◆ Task requirements
A verbatim reproduction of all the entries is needed.

────────────────

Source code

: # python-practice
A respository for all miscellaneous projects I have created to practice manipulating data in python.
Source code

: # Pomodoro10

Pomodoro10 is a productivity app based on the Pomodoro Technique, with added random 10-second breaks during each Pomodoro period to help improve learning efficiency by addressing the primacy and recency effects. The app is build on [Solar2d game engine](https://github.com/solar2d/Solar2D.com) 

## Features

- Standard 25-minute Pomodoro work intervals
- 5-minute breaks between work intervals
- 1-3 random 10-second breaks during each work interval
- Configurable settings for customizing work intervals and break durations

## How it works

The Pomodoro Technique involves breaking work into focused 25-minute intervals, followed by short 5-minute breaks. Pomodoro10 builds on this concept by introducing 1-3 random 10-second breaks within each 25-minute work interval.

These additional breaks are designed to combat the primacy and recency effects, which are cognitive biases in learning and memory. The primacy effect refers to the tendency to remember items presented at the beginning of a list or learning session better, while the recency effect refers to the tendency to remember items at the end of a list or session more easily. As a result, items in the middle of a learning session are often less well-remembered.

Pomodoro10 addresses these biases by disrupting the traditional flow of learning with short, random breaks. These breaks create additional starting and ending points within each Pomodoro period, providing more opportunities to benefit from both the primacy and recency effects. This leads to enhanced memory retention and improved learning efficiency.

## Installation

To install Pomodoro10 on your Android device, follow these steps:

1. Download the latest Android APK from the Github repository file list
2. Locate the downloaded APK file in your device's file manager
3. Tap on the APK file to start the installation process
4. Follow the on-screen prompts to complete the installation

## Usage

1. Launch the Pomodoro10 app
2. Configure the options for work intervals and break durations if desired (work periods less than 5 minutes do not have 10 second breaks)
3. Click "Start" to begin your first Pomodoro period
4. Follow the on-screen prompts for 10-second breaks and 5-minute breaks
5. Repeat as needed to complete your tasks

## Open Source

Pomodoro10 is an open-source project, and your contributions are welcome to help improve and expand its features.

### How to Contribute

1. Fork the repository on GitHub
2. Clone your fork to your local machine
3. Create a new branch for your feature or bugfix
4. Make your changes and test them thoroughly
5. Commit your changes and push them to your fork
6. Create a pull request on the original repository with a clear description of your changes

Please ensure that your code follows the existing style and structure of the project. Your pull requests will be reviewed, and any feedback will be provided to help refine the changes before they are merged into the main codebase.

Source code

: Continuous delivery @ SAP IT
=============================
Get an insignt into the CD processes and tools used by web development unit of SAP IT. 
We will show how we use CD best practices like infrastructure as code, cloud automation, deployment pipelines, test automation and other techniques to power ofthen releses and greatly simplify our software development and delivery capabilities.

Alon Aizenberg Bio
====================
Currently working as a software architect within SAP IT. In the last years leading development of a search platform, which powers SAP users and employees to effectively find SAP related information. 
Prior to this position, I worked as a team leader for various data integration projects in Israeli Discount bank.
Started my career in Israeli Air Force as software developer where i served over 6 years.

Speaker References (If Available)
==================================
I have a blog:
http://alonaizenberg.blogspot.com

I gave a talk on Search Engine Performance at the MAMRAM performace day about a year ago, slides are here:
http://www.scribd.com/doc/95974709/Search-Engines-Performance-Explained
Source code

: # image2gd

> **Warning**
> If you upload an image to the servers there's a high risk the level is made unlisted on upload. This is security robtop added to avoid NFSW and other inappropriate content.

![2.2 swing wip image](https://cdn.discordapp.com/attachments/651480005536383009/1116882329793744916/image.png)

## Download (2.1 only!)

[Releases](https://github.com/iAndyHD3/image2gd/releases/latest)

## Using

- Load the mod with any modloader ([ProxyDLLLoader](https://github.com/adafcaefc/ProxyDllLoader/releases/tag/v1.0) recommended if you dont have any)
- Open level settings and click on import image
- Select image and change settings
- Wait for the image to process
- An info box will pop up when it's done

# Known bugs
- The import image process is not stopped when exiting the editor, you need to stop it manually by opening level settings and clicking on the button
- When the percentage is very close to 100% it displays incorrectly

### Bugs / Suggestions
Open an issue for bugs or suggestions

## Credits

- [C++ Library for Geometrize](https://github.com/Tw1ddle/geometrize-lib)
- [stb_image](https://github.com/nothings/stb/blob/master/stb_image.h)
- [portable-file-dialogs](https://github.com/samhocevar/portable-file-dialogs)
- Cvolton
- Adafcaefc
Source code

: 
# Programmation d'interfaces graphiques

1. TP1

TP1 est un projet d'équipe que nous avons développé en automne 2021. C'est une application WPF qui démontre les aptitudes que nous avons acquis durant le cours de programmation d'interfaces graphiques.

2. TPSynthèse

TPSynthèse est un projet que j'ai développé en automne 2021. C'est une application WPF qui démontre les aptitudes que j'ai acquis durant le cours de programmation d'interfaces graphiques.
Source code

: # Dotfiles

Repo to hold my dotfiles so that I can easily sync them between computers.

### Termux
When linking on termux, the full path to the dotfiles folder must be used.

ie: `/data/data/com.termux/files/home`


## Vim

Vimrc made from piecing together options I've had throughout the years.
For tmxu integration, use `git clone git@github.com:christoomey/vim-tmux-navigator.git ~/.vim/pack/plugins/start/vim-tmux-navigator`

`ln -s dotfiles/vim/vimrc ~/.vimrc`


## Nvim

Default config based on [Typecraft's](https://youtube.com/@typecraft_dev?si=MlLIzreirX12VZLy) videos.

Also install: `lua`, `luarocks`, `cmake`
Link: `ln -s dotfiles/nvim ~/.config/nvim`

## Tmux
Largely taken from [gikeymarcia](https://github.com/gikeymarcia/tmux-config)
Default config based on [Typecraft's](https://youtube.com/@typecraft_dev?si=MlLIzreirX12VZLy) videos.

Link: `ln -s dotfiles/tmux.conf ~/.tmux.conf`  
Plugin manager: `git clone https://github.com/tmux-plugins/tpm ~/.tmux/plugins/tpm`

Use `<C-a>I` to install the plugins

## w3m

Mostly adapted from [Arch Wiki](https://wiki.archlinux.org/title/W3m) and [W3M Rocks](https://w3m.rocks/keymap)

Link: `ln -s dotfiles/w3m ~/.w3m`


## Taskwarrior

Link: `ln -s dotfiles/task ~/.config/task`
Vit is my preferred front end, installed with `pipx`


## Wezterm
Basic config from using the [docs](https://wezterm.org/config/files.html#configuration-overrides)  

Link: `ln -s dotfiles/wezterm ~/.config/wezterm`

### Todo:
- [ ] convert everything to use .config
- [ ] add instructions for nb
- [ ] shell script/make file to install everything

────────────────

◆ Solution to this exercise
Source code

: # python-practice
A respository for all miscellaneous projects I have created to practice manipulating data in python.
Source code

: # Pomodoro10

Pomodoro10 is a productivity app based on the Pomodoro Technique, with added random 10-second breaks during each Pomodoro period to help improve learning efficiency by addressing the primacy and recency effects. The app is build on [Solar2d game engine](https://github.com/solar2d/Solar2D.com) 

## Features

- Standard 25-minute Pomodoro work intervals
- 5-minute breaks between work intervals
- 1-3 random 10-second breaks during each work interval
- Configurable settings for customizing work intervals and break durations

## How it works

The Pomodoro Technique involves breaking work into focused 25-minute intervals, followed by short 5-minute breaks. Pomodoro10 builds on this concept by introducing 1-3 random 10-second breaks within each 25-minute work interval.

These additional breaks are designed to combat the primacy and recency effects, which are cognitive biases in learning and memory. The primacy effect refers to the tendency to remember items presented at the beginning of a list or learning session better, while the recency effect refers to the tendency to remember items at the end of a list or session more easily. As a result, items in the middle of a learning session are often less well-remembered.

Pomodoro10 addresses these biases by disrupting the traditional flow of learning with short, random breaks. These breaks create additional starting and ending points within each Pomodoro period, providing more opportunities to benefit from both the primacy and recency effects. This leads to enhanced memory retention and improved learning efficiency.

## Installation

To install Pomodoro10 on your Android device, follow these steps:

1. Download the latest Android APK from the Github repository file list
2. Locate the downloaded APK file in your device's file manager
3. Tap on the APK file to start the installation process
4. Follow the on-screen prompts to complete the installation

## Usage

1. Launch the Pomodoro10 app
2. Configure the options for work intervals and break durations if desired (work periods less than 5 minutes do not have 10 second breaks)
3. Click "Start" to begin your first Pomodoro period
4. Follow the on-screen prompts for 10-second breaks and 5-minute breaks
5. Repeat as needed to complete your tasks

## Open Source

Pomodoro10 is an open-source project, and your contributions are welcome to help improve and expand its features.

### How to Contribute

1. Fork the repository on GitHub
2. Clone your fork to your local machine
3. Create a new branch for your feature or bugfix
4. Make your changes and test them thoroughly
5. Commit your changes and push them to your fork
6. Create a pull request on the original repository with a clear description of your changes

Please ensure that your code follows the existing style and structure of the project. Your pull requests will be reviewed, and any feedback will be provided to help refine the changes before they are merged into the main codebase.

Source code

: Continuous delivery @ SAP IT
=============================
Get an insignt into the CD processes and tools used by web development unit of SAP IT. 
We will show how we use CD best practices like infrastructure as code, cloud automation, deployment pipelines, test automation and other techniques to power ofthen releses and greatly simplify our software development and delivery capabilities.

Alon Aizenberg Bio
====================
Currently working as a software architect within SAP IT. In the last years leading development of a search platform, which powers SAP users and employees to effectively find SAP related information. 
Prior to this position, I worked as a team leader for various data integration projects in Israeli Discount bank.
Started my career in Israeli Air Force as software developer where i served over 6 years.

Speaker References (If Available)
==================================
I have a blog:
http://alonaizenberg.blogspot.com

I gave a talk on Search Engine Performance at the MAMRAM performace day about a year ago, slides are here:
http://www.scribd.com/doc/95974709/Search-Engines-Performance-Explained
Source code

: # image2gd

> **Warning**
> If you upload an image to the servers there's a high risk the level is made unlisted on upload. This is security robtop added to avoid NFSW and other inappropriate content.

![2.2 swing wip image](https://cdn.discordapp.com/attachments/651480005536383009/1116882329793744916/image.png)

## Download (2.1 only!)

[Releases](https://github.com/iAndyHD3/image2gd/releases/latest)

## Using

- Load the mod with any modloader ([ProxyDLLLoader](https://github.com/adafcaefc/ProxyDllLoader/releases/tag/v1.0) recommended if you dont have any)
- Open level settings and click on import image
- Select image and change settings
- Wait for the image to process
- An info box will pop up when it's done

# Known bugs
- The import image process is not stopped when exiting the editor, you need to stop it manually by opening level settings and clicking on the button
- When the percentage is very close to 100% it displays incorrectly

### Bugs / Suggestions
Open an issue for bugs or suggestions

## Credits

- [C++ Library for Geometrize](https://github.com/Tw1ddle/geometrize-lib)
- [stb_image](https://github.com/nothings/stb/blob/master/stb_image.h)
- [portable-file-dialogs](https://github.com/samhocevar/portable-file-dialogs)
- Cvolton
- Adafcaefc
Source code

: 
# Programmation d'interfaces graphiques

1. TP1

TP1 est un projet d'équipe que nous avons développé en automne 2021. C'est une application WPF qui démontre les aptitudes que nous avons acquis durant le cours de programmation d'interfaces graphiques.

2. TPSynthèse

TPSynthèse est un projet que j'ai développé en automne 2021. C'est une application WPF qui démontre les aptitudes que j'ai acquis durant le cours de programmation d'interfaces graphiques.
Source code

: # Dotfiles

Repo to hold my dotfiles so that I can easily sync them between computers.

### Termux
When linking on termux, the full path to the dotfiles folder must be used.

ie: `/data/data/com.termux/files/home`


## Vim

Vimrc made from piecing together options I've had throughout the years.
For tmxu integration, use `git clone git@github.com:christoomey/vim-tmux-navigator.git ~/.vim/pack/plugins/start/vim-tmux-navigator`

`ln -s dotfiles/vim/vimrc ~/.vimrc`


## Nvim

Default config based on [Typecraft's](https://youtube.com/@typecraft_dev?si=MlLIzreirX12VZLy) videos.

Also install: `lua`, `luarocks`, `cmake`
Link: `ln -s dotfiles/nvim ~/.config/nvim`

## Tmux
Largely taken from [gikeymarcia](https://github.com/gikeymarcia/tmux-config)
Default config based on [Typecraft's](https://youtube.com/@typecraft_dev?si=MlLIzreirX12VZLy) videos.

Link: `ln -s dotfiles/tmux.conf ~/.tmux.conf`  
Plugin manager: `git clone https://github.com/tmux-plugins/tpm ~/.tmux/plugins/tpm`

Use `<C-a>I` to install the plugins

## w3m

Mostly adapted from [Arch Wiki](https://wiki.archlinux.org/title/W3m) and [W3M Rocks](https://w3m.rocks/keymap)

Link: `ln -s dotfiles/w3m ~/.w3m`


## Taskwarrior

Link: `ln -s dotfiles/task ~/.config/task`
Vit is my preferred front end, installed with `pipx`


## Wezterm
Basic config from using the [docs](https://wezterm.org/config/files.html#configuration-overrides)  

Link: `ln -s dotfiles/wezterm ~/.config/wezterm`

### Todo:
- [ ] convert everything to use .config
- [ ] add instructions for nb
- [ ] shell script/make file to install everything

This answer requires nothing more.